How It All Goes Down
The story begins with a simple tableau (a grouping of silent figures), kind of like you might see in a movie: a man and his executioners stand on a railroad bridge in Alabama. The Civil War is on and military justice is about to be served; the only spectators are a handful of soldiers. The man to be executed is a civilian dressed in the clothes of a plantation owner, and his executioners are Federal (Union) soldiers. As he waits for his executioners to get on with it already, the man looks down at the water below him and imagines ways he could escape home to his wife and children. With a nod of the captain's head, the hanging begins.
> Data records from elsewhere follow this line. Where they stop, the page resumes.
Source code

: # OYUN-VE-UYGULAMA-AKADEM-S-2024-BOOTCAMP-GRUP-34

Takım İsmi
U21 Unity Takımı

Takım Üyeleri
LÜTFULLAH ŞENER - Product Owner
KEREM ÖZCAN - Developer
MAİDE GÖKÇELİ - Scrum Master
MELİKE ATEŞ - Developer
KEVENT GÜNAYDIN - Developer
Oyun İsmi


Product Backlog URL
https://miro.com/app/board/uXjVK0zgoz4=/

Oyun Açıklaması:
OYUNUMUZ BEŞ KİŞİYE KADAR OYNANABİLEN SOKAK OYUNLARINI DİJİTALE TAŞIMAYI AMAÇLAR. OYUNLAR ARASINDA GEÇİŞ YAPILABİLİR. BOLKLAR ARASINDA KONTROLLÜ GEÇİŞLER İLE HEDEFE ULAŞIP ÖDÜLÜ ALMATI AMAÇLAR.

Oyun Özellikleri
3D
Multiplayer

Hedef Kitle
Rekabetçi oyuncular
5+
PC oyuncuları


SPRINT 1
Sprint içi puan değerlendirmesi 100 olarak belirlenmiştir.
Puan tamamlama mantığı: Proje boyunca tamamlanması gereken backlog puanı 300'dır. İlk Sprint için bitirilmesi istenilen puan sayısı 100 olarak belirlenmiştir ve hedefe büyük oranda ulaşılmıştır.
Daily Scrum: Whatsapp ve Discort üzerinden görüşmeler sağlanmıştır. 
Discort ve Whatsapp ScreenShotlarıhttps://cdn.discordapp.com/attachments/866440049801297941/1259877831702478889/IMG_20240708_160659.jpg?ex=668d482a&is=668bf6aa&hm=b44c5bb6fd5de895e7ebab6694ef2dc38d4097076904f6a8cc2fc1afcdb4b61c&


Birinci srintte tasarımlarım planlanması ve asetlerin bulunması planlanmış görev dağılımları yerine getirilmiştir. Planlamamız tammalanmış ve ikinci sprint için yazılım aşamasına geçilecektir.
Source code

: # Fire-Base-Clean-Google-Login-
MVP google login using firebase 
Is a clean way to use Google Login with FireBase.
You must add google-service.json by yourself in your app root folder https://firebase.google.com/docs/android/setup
Part 2 opens with the narrator introducing Peyton Farquhar, a wealthy Alabamian slave owner. Farquhar is not in the army because of personality issues, but he is determined to support the Confederate cause by any means necessary. An opportunity arises when a soldier dressed in a gray Confederate uniform rides up to his house. The soldier tells him that Union troops are repairing railroads in the surrounding area and have recently rebuilt the nearby bridge over Owl Creek. Apparently the head honcho has issued an order stating that any civilian caught tampering with the railroad will be hanged. The soldier leaves after informing Farquhar that a pile of flammable driftwood has accumulated near the bridge. An hour later, the soldier rides past the Farquhar residence heading north. It turns out that he is actually a Union scout. Tricky.
Now we know that the man being hanged at the beginning of the story and the plantation owner from Part 2 are one and the same. Part 3 of the story begins as Farquhar falls through the bridge. Unable to think rationally, he feels himself freeing his hands from their bindings, removing the noose around his neck, and pushing up to the surface. Diving beneath the water keeps him safe from the soldiers' bullets and he swims with the current toward the opposite shore. Narrowly evading a cannonball, Farquhar gets caught in a vortex that eventually flings him on the sand.
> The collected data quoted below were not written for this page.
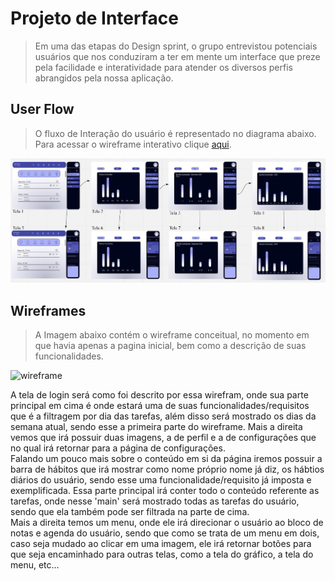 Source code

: 
# Projeto de Interface

> Em uma das etapas do Design sprint, o grupo entrevistou potenciais usuários que
> nos conduziram a ter em mente um interface que preze pela facilidade e interatividade para
> atender os diversos perfis abrangidos pela nossa aplicação.

## User Flow

> O fluxo de Interação do usuário é representado no diagrama abaixo.
> Para acessar o wireframe interativo clique <a href="https://www.figma.com/proto/kEwo0XUwztCRyyTST92P4P/Pagina-Principal?node-id=1%3A2&starting-point-node-id=1%3A2" target="blank">aqui</a>.

![Exemplo de UserFlow](images/Screenshot_2.png)

## Wireframes

> A Imagem abaixo contém o wireframe conceitual, no momento em que havia apenas a pagina inicial, bem como a descrição de suas funcionalidades.

![wireframe](https://user-images.githubusercontent.com/52513984/135323831-979117ed-f3ad-4935-8057-31f0f71888ef.jpeg)

A tela de login será como foi descrito por essa wirefram, onde sua parte principal em cima é onde estará uma de suas funcionalidades/requisitos que é a filtragem por dia das tarefas, além disso será mostrado os dias da semana atual, sendo esse a primeira parte do wireframe. Mais a direita vemos que irá possuir duas imagens, a de perfil e a de configurações que no qual irá retornar para a página de configurações.<br>
Falando um pouco mais sobre o conteúdo em si da página iremos possuir a barra de hábitos que irá mostrar como nome próprio nome já diz, os hábtios diários do usuário, sendo esse uma funcionalidade/requisito já imposta e exemplificada. Essa parte principal irá conter todo o conteúdo referente as tarefas, onde nesse 'main' será mostrado todas as tarefas do usuário, sendo que ela também pode ser filtrada na parte de cima.<br>
Mais a direita temos um menu, onde ele irá direcionar o usuário ao bloco de notas e agenda do usuário, sendo que como se trata de um menu em dois, caso seja mudado ao clicar em uma imagem, ele irá retornar botões para que seja encaminhado para outras telas, como a tela do gráfico, a tela do menu, etc...<br>



<!-- - [Ferramentas de Wireframes](https://rockcontent.com/blog/wireframes/)
 - [MarvelApp](https://marvelapp.com/developers/documentation/tutorials/) -->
Celebrating his escape, Farquhar hurries toward home, traveling all day through a wild forest straight out of a horror movie. By nightfall, Farquhar reaches the gate to his home. He sees his wife, but, as he is about to grasp her, he feels a powerful blow against the back of his neck. Bright white light turns to complete darkness.
Farquhar is dead, his neck is broken, and his body hangs beneath Owl Creek Bridge.